(Excerpted records)
--------------------------------

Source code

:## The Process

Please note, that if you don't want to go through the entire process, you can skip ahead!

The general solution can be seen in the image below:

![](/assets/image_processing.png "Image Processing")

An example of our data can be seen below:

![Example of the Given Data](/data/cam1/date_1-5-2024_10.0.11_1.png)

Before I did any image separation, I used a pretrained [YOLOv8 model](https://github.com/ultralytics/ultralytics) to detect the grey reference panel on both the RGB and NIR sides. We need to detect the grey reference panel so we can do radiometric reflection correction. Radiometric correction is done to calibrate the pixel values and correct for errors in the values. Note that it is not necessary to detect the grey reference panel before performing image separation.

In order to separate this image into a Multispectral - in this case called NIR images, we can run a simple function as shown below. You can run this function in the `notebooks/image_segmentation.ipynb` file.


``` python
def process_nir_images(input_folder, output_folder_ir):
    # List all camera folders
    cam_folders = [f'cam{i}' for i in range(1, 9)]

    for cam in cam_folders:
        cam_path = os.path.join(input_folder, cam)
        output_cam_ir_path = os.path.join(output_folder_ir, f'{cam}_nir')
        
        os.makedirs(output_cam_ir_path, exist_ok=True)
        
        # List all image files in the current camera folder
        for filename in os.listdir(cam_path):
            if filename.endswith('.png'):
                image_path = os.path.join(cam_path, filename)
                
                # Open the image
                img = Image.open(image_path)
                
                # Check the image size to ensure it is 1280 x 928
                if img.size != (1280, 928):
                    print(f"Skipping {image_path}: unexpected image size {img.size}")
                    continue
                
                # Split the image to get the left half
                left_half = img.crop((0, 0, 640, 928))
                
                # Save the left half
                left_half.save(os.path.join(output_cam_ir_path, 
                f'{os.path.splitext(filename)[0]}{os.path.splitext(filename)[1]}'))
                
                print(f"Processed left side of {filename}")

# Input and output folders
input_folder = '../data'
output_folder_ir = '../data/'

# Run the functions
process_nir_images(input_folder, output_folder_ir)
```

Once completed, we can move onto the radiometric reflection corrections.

--------------------------------

(Problem details) Extract each line holding the word "seen" from the records.

(Exercise solution)
The general solution can be seen in the image below:
An example of our data can be seen below:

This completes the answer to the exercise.